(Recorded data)
Segment Open

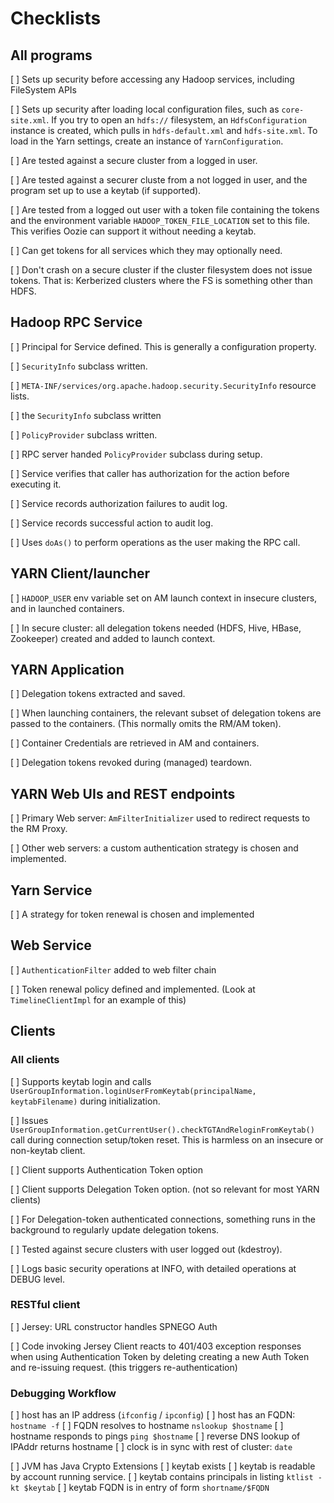 <!---
  Licensed under the Apache License, Version 2.0 (the "License");
  you may not use this file except in compliance with the License.
  You may obtain a copy of the License at
  
   http://www.apache.org/licenses/LICENSE-2.0
  
  Unless required by applicable law or agreed to in writing, software
  distributed under the License is distributed on an "AS IS" BASIS,
  WITHOUT WARRANTIES OR CONDITIONS OF ANY KIND, either express or implied.
  See the License for the specific language governing permissions and
  limitations under the License. See accompanying LICENSE file.
-->

# Checklists

## All programs

[ ] Sets up security before accessing any Hadoop services, including FileSystem APIs

[ ] Sets up security after loading local configuration files, such as `core-site.xml`.
If you try to open an `hdfs://` filesystem, an `HdfsConfiguration` instance is created, which
pulls in `hdfs-default.xml` and `hdfs-site.xml`. To load in the Yarn settings, create an
instance of `YarnConfiguration`.

[ ] Are tested against a secure cluster from a logged in user.

[ ] Are tested against a securer cluste from a not logged in user, and the program set up to
use a keytab (if supported).

[ ] Are tested from a logged out user with a token file containing the tokens and the environment variable
`HADOOP_TOKEN_FILE_LOCATION` set to this file. This verifies Oozie can support it without needing
a keytab.

[ ] Can get tokens for all services which they may optionally need.

[ ] Don't crash on a secure cluster if the cluster filesystem does not issue tokens. That is:
Kerberized clusters where the FS is something other than HDFS.

## Hadoop RPC Service

[ ] Principal for Service defined. This is generally a configuration property.

[ ] `SecurityInfo` subclass written.

[ ] `META-INF/services/org.apache.hadoop.security.SecurityInfo` resource lists.

[ ] the `SecurityInfo` subclass written

[ ] `PolicyProvider` subclass written.

[ ] RPC server handed `PolicyProvider` subclass during setup.

[ ] Service verifies that caller has authorization for the action before executing it.

[ ] Service records authorization failures to audit log.
 
[ ] Service records successful action to audit log.

[ ] Uses `doAs()` to perform operations as the user making the RPC call.

## YARN Client/launcher

[ ] `HADOOP_USER` env variable set on AM launch context in insecure clusters, and in launched containers.

[ ] In secure cluster: all delegation tokens needed (HDFS, Hive, HBase, Zookeeper) created and added to launch context.

## YARN Application

[ ] Delegation tokens extracted and saved.

[ ] When launching containers, the relevant subset of delegation tokens are passed to the containers. (This normally omits the RM/AM token).

[ ] Container Credentials are retrieved in AM and containers.

[ ] Delegation tokens revoked during (managed) teardown.

## YARN Web UIs and REST endpoints
 
[ ] Primary Web server: `AmFilterInitializer` used to redirect requests to the RM Proxy.

[ ] Other web servers: a custom authentication strategy is chosen and implemented.
 
## Yarn Service

[ ] A strategy for token renewal is chosen and implemented

## Web Service

[ ] `AuthenticationFilter` added to web filter chain

[ ] Token renewal policy defined and implemented. (Look at `TimelineClientImpl` for an example of this)


## Clients

### All clients

[ ] Supports keytab login and calls `UserGroupInformation.loginUserFromKeytab(principalName, keytabFilename)` during initialization.

[ ] Issues `UserGroupInformation.getCurrentUser().checkTGTAndReloginFromKeytab()` call during connection setup/token reset. This is harmless on an insecure or non-keytab client.

[ ] Client supports Authentication Token option

[ ] Client supports Delegation Token option. (not so relevant for most YARN clients)

[ ] For Delegation-token authenticated connections, something runs in the background to regularly update delegation tokens.

[ ] Tested against secure clusters with user logged out (kdestroy).

[ ] Logs basic security operations at INFO, with detailed operations at DEBUG level.

### RESTful client

[ ] Jersey: URL constructor handles SPNEGO Auth

[ ] Code invoking Jersey Client reacts to 401/403 exception responses when using Authentication Token by deleting creating a new Auth Token and re-issuing request. (this triggers re-authentication)

### Debugging Workflow

[ ] host has an IP address (`ifconfig` / `ipconfig`)
[ ] host has an FQDN: `hostname -f`
[ ] FQDN resolves to hostname `nslookup $hostname`
[ ] hostname responds to pings `ping $hostname`
[ ] reverse DNS lookup of IPAddr returns hostname
[ ] clock is in sync with rest of cluster: `date`

[ ] JVM has Java Crypto Extensions
[ ] keytab exists
[ ] keytab is readable by account running service.
[ ] keytab contains principals in listing `ktlist -kt $keytab`
[ ] keytab FQDN is in entry of form `shortname/$FQDN`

Segment Closed

Task objective = Each line above should be printed again exactly, though the pictures should not be.

Result =
 <!---
  Licensed under the Apache License, Version 2.0 (the "License");
  you may not use this file except in compliance with the License.
  You may obtain a copy of the License at
  
   http://www.apache.org/licenses/LICENSE-2.0
  
  Unless required by applicable law or agreed to in writing, software
  distributed under the License is distributed on an "AS IS" BASIS,
  WITHOUT WARRANTIES OR CONDITIONS OF ANY KIND, either express or implied.
  See the License for the specific language governing permissions and
  limitations under the License. See accompanying LICENSE file.
-->

# Checklists

## All programs

[ ] Sets up security before accessing any Hadoop services, including FileSystem APIs

[ ] Sets up security after loading local configuration files, such as `core-site.xml`.
If you try to open an `hdfs://` filesystem, an `HdfsConfiguration` instance is created, which
pulls in `hdfs-default.xml` and `hdfs-site.xml`. To load in the Yarn settings, create an
instance of `YarnConfiguration`.

[ ] Are tested against a secure cluster from a logged in user.

[ ] Are tested against a securer cluste from a not logged in user, and the program set up to
use a keytab (if supported).

[ ] Are tested from a logged out user with a token file containing the tokens and the environment variable
`HADOOP_TOKEN_FILE_LOCATION` set to this file. This verifies Oozie can support it without needing
a keytab.

[ ] Can get tokens for all services which they may optionally need.

[ ] Don't crash on a secure cluster if the cluster filesystem does not issue tokens. That is:
Kerberized clusters where the FS is something other than HDFS.

## Hadoop RPC Service

[ ] Principal for Service defined. This is generally a configuration property.

[ ] `SecurityInfo` subclass written.

[ ] `META-INF/services/org.apache.hadoop.security.SecurityInfo` resource lists.

[ ] the `SecurityInfo` subclass written

[ ] `PolicyProvider` subclass written.

[ ] RPC server handed `PolicyProvider` subclass during setup.

[ ] Service verifies that caller has authorization for the action before executing it.

[ ] Service records authorization failures to audit log.
 
[ ] Service records successful action to audit log.

[ ] Uses `doAs()` to perform operations as the user making the RPC call.

## YARN Client/launcher

[ ] `HADOOP_USER` env variable set on AM launch context in insecure clusters, and in launched containers.

[ ] In secure cluster: all delegation tokens needed (HDFS, Hive, HBase, Zookeeper) created and added to launch context.

## YARN Application

[ ] Delegation tokens extracted and saved.

[ ] When launching containers, the relevant subset of delegation tokens are passed to the containers. (This normally omits the RM/AM token).

[ ] Container Credentials are retrieved in AM and containers.

[ ] Delegation tokens revoked during (managed) teardown.

## YARN Web UIs and REST endpoints
 
[ ] Primary Web server: `AmFilterInitializer` used to redirect requests to the RM Proxy.

[ ] Other web servers: a custom authentication strategy is chosen and implemented.
 
## Yarn Service

[ ] A strategy for token renewal is chosen and implemented

## Web Service

[ ] `AuthenticationFilter` added to web filter chain

[ ] Token renewal policy defined and implemented. (Look at `TimelineClientImpl` for an example of this)


## Clients

### All clients

[ ] Supports keytab login and calls `UserGroupInformation.loginUserFromKeytab(principalName, keytabFilename)` during initialization.

[ ] Issues `UserGroupInformation.getCurrentUser().checkTGTAndReloginFromKeytab()` call during connection setup/token reset. This is harmless on an insecure or non-keytab client.

[ ] Client supports Authentication Token option

[ ] Client supports Delegation Token option. (not so relevant for most YARN clients)

[ ] For Delegation-token authenticated connections, something runs in the background to regularly update delegation tokens.

[ ] Tested against secure clusters with user logged out (kdestroy).

[ ] Logs basic security operations at INFO, with detailed operations at DEBUG level.

### RESTful client

[ ] Jersey: URL constructor handles SPNEGO Auth

[ ] Code invoking Jersey Client reacts to 401/403 exception responses when using Authentication Token by deleting creating a new Auth Token and re-issuing request. (this triggers re-authentication)

### Debugging Workflow

[ ] host has an IP address (`ifconfig` / `ipconfig`)
[ ] host has an FQDN: `hostname -f`
[ ] FQDN resolves to hostname `nslookup $hostname`
[ ] hostname responds to pings `ping $hostname`
[ ] reverse DNS lookup of IPAddr returns hostname
[ ] clock is in sync with rest of cluster: `date`

[ ] JVM has Java Crypto Extensions
[ ] keytab exists
[ ] keytab is readable by account running service.
[ ] keytab contains principals in listing `ktlist -kt $keytab`
[ ] keytab FQDN is in entry of form `shortname/$FQDN`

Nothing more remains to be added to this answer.